After this introductory segment, Mark and Anna lose the ability to communicate sensibly. It's like they're reading ponderous textbooks when they're talking to each other and thus are only digesting a portion of the information they're receiving. Without the ability to trust each other, Mark and Anna both start to act out in their own ways. He acts like a hurt school boy, his eyes bulging as he looks for excuses to dismiss or think less of Anna. Even the comically aloof Heinrich (Heinz Bennent), the man Anna cheated on Mark with, notices this aspect to Mark's post-break-up personality. Heinrich subsequently recommends that Mark should "just accept Anna's ways ... The key being the infinitive: to accept."
But when does the really crazy stuff come in, you ask? That's just it: In Possession, the totally mundane is also totally crazy, and vice versa. After Heinrich tells Mark to accept things as they are, they have a cerebral but tellingly unhinged conversation about God, of all things, and they both agree that God is like a disease:
Heinrich, while seated with his leg crossed on an exercise bicycle: “There’s nothing to fear, except God, whatever that means to you.”
Mark, finally having stopped searching Heinrich's apartment for Anna: “For me, God is a disease.”

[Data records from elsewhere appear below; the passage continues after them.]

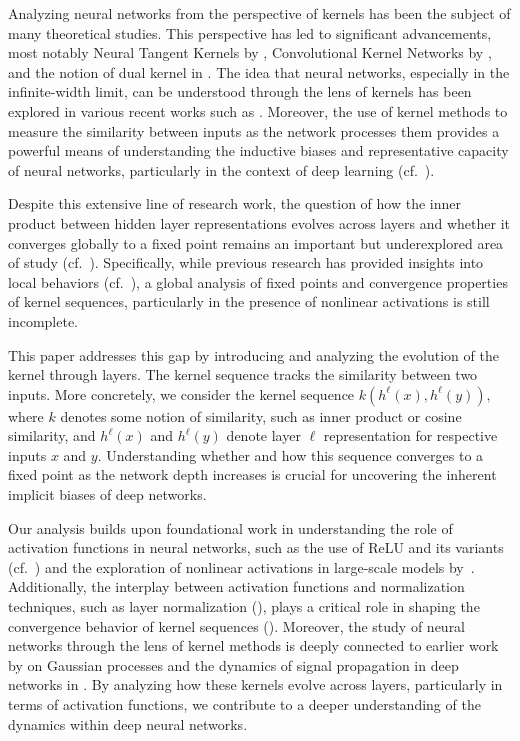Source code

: \documentclass[twoside]{article}
\theoremstyle{definition}
\begin{document}
Analyzing neural networks from the perspective of kernels has been the subject of many theoretical studies. This perspective has led to significant advancements, most notably Neural Tangent Kernels by \citet{jacot2018neural}, Convolutional Kernel Networks by \citet{mairal2014convolutional}, and the notion of dual kernel in \citet{daniely2016toward}. The idea that neural networks, especially in the infinite-width limit, can be understood through the lens of kernels has been explored in various recent works such as \citet{lee2019wide, arora2019exact, yang2019scaling}. Moreover, the use of kernel methods to measure the similarity between inputs as the network processes them provides a powerful means of understanding the inductive biases and representative capacity of neural networks, particularly in the context of deep learning (cf.~\citet{zhang2017understanding,zhang2021understanding,cho2009kernel}).

Despite this extensive line of research work, the question of how the inner product between hidden layer representations evolves across layers and whether it converges globally to a fixed point remains an important but underexplored area of study (cf.~\citet{saxe2013exact, schoenholz2016deep, pennington2018emergence}). Specifically, while previous research has provided insights into local behaviors (cf.~\citet{yang2019meanfield}), a global analysis of fixed points and convergence properties of kernel sequences, particularly in the presence of nonlinear activations is still incomplete.

This paper addresses this gap by introducing and analyzing the evolution of the kernel through layers. The kernel sequence tracks the similarity between two inputs. More concretely, we consider the kernel sequence $k(h^\ell(x), h^\ell(y)),$ where $k$ denotes some notion of similarity, such as inner product or cosine similarity, and $h^\ell(x)$ and $h^\ell(y)$ denote layer $\ell$ representation for respective inputs $x$ and $y$. Understanding whether and how this sequence converges to a fixed point as the network depth increases is crucial for uncovering the inherent implicit biases of deep networks.

Our analysis builds upon foundational work in understanding the role of activation functions in neural networks, such as the use of ReLU and its variants (cf.~\citet{glorot2011deep, nair2010rectified}) and the exploration of nonlinear activations in large-scale models by~\citet{ramachandran2017searching, clevert2015fast}. Additionally, the interplay between activation functions and normalization techniques, such as layer normalization (\citet{ba2016layer}), plays a critical role in shaping the convergence behavior of kernel sequences (\citet{klambauer2017self, hayou2019impact}). Moreover, the study of neural networks through the lens of kernel methods is deeply connected to earlier work by \citet{williams2006gaussian} on Gaussian processes and the dynamics of signal propagation in deep networks in \citet{poole2016exponential, raghu2017expressive}. By analyzing how these kernels evolve across layers, particularly in terms of activation functions, we contribute to a deeper understanding of the dynamics within deep neural networks.
\end{document}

Heinrich, without missing a beat: “That’s why through disease we can reach God.”
Zulawski also apparently believes in the soundness of this apparently unsound philosophy. His faith in Mark and Heinrich's ramshackle pontificating is inexplicably confirmed by the film's aesthetic, especially the spasmodic way Possession was edited and shot. The camera frequently spins around objects several times or lurks around corners or dives under obstructions for no apparent reason.
Just by watching Possession, you, the viewer, go through a transitional period of denial, the kind that comes with any infection. Then, hopefully, you accept what's happening to you as normal. And then you see the film for what it really is: a film-shaped virus.
Heinrich and Mark's exchange also explains the deranged abandon with which Neill and Adjani tackle their respective roles. Though Neill makes googly eyes and swings precariously in his home's rocking chair, Adjani clearly is the better over-actor. Adjani has to freak out on a totally separate histrionic plane than Neill does, like in the scene in which she screams while bashing her groceries around an empty subway tunnel or when she sobs in terror as she looks up at Christ on the cross while something, possibly Jesus, creeks and creeks and creeks.
Adjani also has two roles to Neill's one: She also plays Helen, Bob's schoolteacher and a dead ringer for Anna. Nobody but Mark notices Helen's resemblance to Anna and once he's made the connection, he never brings it up again, as if it were just an everyday occurrence. She has to be a benevolent know-nothing saint and a femme possessed, too--no mean feat.
And oh yeah, how about that evil tentacle-monster thing that Anna has shacked up with after she leaves both Mark and Heinrich? The monster, which was designed by E.T. creature-designer Carlo Rambaldi, is a sentient being that thrives on psychic violence. It's mired in filth and goop and sex and sin and confusion.
If you get up to the part in Possession where you finally see it, you won't laugh at it. By that point, you'll be too estranged to care. Don't mind the tentacled elephant in the room; he's just another symptom of the film's particular brand of madness.